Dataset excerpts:
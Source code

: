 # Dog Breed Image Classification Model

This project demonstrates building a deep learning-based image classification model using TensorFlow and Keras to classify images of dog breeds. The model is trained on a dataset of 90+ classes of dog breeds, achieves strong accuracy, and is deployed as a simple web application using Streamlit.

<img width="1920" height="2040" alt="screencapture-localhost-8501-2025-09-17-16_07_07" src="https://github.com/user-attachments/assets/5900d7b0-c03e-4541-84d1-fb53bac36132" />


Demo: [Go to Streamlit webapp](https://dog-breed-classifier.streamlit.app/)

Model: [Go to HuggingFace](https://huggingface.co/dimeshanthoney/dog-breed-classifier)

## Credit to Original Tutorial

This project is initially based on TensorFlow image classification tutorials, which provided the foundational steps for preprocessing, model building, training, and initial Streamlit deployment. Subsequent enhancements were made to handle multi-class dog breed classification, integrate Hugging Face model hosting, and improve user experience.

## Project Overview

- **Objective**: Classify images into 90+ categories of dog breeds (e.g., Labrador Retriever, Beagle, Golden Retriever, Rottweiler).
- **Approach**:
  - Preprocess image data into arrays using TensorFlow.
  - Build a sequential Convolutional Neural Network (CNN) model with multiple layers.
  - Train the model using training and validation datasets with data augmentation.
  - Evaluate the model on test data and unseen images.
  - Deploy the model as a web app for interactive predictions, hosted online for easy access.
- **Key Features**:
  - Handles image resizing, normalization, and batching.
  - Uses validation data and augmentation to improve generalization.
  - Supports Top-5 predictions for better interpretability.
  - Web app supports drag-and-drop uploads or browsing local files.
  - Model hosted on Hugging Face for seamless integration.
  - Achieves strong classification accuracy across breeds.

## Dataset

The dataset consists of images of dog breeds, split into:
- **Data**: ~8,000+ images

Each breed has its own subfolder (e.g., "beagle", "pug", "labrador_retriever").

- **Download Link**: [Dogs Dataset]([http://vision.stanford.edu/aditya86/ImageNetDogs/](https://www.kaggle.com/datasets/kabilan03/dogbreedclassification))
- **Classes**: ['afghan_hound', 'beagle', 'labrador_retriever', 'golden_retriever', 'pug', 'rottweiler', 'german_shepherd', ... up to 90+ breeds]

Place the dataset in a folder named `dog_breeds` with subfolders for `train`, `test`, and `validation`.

#### [YOUR GOAL]
Repeat every line of the data word for word until you have repeated the line that contains "- Supports Top-5", which is the last one to include.

#### [EXERCISE SOLUTION]
Source code

: # Dog Breed Image Classification Model

This project demonstrates building a deep learning-based image classification model using TensorFlow and Keras to classify images of dog breeds. The model is trained on a dataset of 90+ classes of dog breeds, achieves strong accuracy, and is deployed as a simple web application using Streamlit.

<img width="1920" height="2040" alt="screencapture-localhost-8501-2025-09-17-16_07_07" src="https://github.com/user-attachments/assets/5900d7b0-c03e-4541-84d1-fb53bac36132" />


Demo: [Go to Streamlit webapp](https://dog-breed-classifier.streamlit.app/)

Model: [Go to HuggingFace](https://huggingface.co/dimeshanthoney/dog-breed-classifier)

## Credit to Original Tutorial

This project is initially based on TensorFlow image classification tutorials, which provided the foundational steps for preprocessing, model building, training, and initial Streamlit deployment. Subsequent enhancements were made to handle multi-class dog breed classification, integrate Hugging Face model hosting, and improve user experience.

## Project Overview

- **Objective**: Classify images into 90+ categories of dog breeds (e.g., Labrador Retriever, Beagle, Golden Retriever, Rottweiler).
- **Approach**:
  - Preprocess image data into arrays using TensorFlow.
  - Build a sequential Convolutional Neural Network (CNN) model with multiple layers.
  - Train the model using training and validation datasets with data augmentation.
  - Evaluate the model on test data and unseen images.
  - Deploy the model as a web app for interactive predictions, hosted online for easy access.
- **Key Features**:
  - Handles image resizing, normalization, and batching.
  - Uses validation data and augmentation to improve generalization.
  - Supports Top-5 predictions for better interpretability.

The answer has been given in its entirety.